ParaEval
Architecture
ParaEval runs as two services deployed via Docker Compose: a Next.js frontend and a FastAPI Python backend. The domain logic is a pure function implemented identically in TypeScript and Python. A shared contract layer (Zod ↔ Pydantic) ensures language boundary never becomes a data contract boundary.

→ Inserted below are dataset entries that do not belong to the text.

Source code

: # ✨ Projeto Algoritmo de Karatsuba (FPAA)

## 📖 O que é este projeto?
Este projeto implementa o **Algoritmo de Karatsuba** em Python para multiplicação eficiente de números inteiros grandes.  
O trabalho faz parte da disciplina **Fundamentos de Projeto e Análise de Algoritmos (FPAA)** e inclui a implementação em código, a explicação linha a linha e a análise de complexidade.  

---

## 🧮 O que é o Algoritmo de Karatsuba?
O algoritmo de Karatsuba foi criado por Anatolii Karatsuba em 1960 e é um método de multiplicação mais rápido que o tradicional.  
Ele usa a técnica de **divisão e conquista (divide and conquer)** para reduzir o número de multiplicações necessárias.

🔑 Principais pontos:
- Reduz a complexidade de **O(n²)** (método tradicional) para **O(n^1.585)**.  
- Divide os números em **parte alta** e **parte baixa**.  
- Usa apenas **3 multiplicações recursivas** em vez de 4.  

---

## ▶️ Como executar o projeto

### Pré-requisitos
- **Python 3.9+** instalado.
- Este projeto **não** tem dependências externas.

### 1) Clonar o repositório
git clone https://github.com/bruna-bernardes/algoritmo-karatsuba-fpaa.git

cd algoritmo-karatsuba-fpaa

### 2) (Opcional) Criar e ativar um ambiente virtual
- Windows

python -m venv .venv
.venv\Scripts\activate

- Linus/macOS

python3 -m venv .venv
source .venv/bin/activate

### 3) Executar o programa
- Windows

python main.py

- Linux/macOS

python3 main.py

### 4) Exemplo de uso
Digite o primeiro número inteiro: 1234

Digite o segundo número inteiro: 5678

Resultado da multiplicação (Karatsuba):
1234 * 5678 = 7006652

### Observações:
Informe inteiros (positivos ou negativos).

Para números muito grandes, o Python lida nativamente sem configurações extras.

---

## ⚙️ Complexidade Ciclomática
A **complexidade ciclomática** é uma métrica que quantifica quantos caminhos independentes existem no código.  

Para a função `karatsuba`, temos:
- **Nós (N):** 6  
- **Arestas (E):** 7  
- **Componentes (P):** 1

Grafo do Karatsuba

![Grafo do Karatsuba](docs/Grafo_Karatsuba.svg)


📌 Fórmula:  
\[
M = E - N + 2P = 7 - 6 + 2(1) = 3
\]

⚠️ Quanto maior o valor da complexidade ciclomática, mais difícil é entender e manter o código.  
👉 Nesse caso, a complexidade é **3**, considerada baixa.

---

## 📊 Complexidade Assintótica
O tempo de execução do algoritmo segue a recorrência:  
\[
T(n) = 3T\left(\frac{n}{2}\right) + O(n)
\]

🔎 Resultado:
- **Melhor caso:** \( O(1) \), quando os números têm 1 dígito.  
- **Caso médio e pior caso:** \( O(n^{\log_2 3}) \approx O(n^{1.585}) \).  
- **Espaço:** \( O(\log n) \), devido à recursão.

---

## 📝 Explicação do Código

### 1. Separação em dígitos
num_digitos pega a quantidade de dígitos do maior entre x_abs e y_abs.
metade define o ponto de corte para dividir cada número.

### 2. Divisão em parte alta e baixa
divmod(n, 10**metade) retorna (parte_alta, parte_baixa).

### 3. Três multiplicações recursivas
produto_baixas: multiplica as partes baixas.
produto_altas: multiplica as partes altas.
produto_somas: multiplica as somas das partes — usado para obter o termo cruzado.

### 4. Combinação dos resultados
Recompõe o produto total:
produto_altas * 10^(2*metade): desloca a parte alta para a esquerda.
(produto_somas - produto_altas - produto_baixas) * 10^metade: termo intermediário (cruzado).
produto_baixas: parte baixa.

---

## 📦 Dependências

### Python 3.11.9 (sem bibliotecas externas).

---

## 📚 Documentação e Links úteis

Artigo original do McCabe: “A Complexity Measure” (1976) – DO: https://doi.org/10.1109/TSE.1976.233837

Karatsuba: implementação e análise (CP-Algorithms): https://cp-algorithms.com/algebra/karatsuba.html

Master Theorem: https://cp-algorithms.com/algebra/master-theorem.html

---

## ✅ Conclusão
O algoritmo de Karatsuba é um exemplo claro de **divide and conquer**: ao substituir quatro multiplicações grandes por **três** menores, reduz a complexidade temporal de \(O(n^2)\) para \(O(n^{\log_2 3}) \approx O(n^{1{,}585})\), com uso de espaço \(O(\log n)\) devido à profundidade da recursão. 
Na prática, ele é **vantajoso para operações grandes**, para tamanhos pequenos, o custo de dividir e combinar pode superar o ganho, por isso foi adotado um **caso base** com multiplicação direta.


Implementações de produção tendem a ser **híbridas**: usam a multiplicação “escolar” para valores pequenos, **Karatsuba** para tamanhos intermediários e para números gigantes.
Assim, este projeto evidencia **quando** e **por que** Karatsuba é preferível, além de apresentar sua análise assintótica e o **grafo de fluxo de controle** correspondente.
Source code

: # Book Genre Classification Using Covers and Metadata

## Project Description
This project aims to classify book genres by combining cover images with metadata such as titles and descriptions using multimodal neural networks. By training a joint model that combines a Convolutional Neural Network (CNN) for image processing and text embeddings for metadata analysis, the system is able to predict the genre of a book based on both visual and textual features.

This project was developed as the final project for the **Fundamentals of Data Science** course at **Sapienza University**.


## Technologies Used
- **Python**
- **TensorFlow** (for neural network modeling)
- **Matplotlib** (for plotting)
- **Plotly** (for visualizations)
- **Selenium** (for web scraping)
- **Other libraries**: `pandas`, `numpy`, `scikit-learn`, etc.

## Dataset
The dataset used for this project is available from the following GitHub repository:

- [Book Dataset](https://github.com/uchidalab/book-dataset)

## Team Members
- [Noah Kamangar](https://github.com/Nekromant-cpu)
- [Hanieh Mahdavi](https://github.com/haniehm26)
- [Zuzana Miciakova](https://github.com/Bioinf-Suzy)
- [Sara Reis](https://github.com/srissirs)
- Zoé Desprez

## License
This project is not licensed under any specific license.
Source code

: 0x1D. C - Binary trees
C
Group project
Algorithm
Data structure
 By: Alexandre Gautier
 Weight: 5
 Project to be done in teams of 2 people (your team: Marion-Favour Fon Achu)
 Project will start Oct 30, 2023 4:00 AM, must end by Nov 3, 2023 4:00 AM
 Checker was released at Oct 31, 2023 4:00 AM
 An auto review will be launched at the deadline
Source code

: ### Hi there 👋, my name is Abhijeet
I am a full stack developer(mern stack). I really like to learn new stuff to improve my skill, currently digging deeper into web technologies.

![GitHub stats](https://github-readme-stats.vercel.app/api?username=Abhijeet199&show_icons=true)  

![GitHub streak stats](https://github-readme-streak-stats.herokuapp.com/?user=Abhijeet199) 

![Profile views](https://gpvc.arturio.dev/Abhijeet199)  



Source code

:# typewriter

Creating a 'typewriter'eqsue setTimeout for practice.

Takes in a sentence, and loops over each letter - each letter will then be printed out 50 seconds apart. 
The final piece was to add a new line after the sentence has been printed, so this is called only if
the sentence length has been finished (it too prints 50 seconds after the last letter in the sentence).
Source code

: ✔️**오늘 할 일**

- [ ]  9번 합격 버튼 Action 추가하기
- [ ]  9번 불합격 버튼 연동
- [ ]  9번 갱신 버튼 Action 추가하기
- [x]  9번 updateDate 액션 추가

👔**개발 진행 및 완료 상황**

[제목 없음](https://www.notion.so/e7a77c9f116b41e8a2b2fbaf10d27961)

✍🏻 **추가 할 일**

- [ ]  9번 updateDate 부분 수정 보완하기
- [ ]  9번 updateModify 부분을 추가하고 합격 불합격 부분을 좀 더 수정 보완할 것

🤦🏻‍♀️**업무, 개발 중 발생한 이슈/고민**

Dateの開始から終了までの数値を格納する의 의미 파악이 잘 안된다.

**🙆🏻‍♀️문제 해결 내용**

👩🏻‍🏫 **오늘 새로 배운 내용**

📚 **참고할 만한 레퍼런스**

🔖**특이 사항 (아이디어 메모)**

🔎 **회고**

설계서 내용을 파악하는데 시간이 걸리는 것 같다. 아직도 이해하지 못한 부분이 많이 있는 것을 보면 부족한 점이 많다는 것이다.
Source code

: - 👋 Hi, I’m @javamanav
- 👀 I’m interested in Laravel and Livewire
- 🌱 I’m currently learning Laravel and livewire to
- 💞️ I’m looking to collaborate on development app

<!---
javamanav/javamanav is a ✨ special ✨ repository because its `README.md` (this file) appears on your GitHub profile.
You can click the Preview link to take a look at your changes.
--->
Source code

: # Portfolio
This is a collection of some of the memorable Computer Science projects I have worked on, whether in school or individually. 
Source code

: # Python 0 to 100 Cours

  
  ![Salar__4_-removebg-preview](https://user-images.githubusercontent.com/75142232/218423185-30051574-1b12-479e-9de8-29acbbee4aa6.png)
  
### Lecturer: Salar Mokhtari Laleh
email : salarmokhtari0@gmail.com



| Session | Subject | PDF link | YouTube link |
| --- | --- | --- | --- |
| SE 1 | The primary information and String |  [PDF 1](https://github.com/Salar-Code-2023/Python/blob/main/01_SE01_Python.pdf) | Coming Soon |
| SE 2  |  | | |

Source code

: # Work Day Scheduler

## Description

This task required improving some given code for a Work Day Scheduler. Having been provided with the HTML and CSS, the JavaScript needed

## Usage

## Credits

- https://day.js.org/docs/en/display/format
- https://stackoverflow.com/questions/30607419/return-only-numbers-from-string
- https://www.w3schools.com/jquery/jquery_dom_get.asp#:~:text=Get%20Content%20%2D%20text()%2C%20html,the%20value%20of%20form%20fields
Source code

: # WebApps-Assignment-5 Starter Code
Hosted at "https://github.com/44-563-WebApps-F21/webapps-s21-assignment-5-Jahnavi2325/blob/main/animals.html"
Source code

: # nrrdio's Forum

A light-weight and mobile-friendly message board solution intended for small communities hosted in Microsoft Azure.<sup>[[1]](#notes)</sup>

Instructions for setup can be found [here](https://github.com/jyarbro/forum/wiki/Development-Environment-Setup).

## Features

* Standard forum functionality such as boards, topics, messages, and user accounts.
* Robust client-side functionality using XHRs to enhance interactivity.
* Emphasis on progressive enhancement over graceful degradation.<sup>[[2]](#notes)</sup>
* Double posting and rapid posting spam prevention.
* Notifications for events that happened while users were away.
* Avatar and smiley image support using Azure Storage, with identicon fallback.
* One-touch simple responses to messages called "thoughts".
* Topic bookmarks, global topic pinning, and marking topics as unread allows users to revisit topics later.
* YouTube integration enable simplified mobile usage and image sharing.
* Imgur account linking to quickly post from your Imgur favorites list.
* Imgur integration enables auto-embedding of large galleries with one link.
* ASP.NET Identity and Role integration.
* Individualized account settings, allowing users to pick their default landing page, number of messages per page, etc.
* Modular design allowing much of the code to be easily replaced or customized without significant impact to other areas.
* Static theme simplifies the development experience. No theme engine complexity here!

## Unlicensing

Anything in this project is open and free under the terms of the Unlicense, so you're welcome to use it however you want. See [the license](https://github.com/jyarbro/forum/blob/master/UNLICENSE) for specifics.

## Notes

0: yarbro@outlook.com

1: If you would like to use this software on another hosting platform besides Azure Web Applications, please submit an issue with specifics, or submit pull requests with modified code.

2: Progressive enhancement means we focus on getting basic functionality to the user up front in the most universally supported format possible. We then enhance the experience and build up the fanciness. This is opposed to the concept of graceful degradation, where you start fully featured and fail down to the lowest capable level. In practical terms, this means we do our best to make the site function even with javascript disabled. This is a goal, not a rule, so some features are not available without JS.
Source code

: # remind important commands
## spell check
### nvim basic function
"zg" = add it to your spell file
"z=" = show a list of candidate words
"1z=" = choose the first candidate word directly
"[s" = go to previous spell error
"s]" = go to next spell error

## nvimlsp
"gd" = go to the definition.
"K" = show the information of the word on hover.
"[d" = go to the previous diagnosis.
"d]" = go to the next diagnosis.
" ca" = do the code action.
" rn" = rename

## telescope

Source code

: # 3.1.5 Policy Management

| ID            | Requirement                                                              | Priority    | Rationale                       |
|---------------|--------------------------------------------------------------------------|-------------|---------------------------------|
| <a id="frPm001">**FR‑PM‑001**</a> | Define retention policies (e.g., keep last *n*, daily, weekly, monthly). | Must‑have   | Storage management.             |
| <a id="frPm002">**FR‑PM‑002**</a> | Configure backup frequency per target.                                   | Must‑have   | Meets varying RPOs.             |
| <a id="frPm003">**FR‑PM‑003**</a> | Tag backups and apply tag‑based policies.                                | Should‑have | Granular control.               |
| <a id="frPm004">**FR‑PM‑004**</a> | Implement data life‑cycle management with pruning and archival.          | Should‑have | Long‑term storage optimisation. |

Phase 1 is complete: curated demo cases, a live decision engine, a live optional extraction endpoint, regression coverage, Docker Compose deployment, and CI/CD building both images. Phase 2 adds persistent case storage, richer policy logic, and a fuller multi-agent enrichment pipeline.
Full Stack
| Layer | Technology | Notes |
|---|---|---|
| Frontend | Next.js 15 App Router | Server-rendered public pages plus a verdict-first comparison workbench. Next route handlers proxy the public benchmark/session APIs so the browser never talks to the backend service directly. |
| Public API | FastAPI public benchmark/session routes | Read-only benchmark packet routes plus reproducible session create/evaluate/export/import flows. Public routes are separate from maintainer mutation routes. |
| Maintainer API | FastAPI maintainer routes with bearer-token auth | Refresh/build jobs, packet publication, and rollback live on a separate surface guarded by PARAEVAL_BACKEND_SECRET so benchmark mutation cannot leak into public read flows. |
| Packet registry | Append-only file store with pointer swaps | Benchmark packets, sessions, and jobs are stored as append-only versioned records. Small current-pointer files are swapped atomically so publication and rollback do not rewrite packet history in place. |
| Evaluation authority | FastAPI + Pydantic v2 + Uvicorn | The backend owns benchmark packet selection and evaluation runs. The Next app may render or cache results, but it does not silently substitute a second production decision engine. |
| Contract layer | Zod 4 + Pydantic v2 | TypeScript and Python both serialize the comparison-lab entities in camelCase so session/export/import payloads, public packets, and runs stay structurally aligned across the boundary. |
| Auth | Next auth + backend bearer token | The site can still gate maintainers at the Next layer, but the backend independently enforces bearer-token auth for mutation routes. Public benchmark reads remain unauthenticated. |
| Local fixtures | Explicit dev/test mode only | Synthetic fixture packets still exist for tests and local development, but production reads are no longer meant to fall back silently to static demo data. |
Decision Algorithm (Phase 1 — Pinned)
The algorithm is deliberately simple and deliberately pinned. Every evidence item is scored on a 0–1 scale. The policy trigger is evaluated on the average. No weighting, no mandatory source requirements, no peril-specific rules — that is Phase 2. Pinning the algorithm means regression tests are stable: a historical case that returned "met" will always return "met" until a version bump explicitly changes the model.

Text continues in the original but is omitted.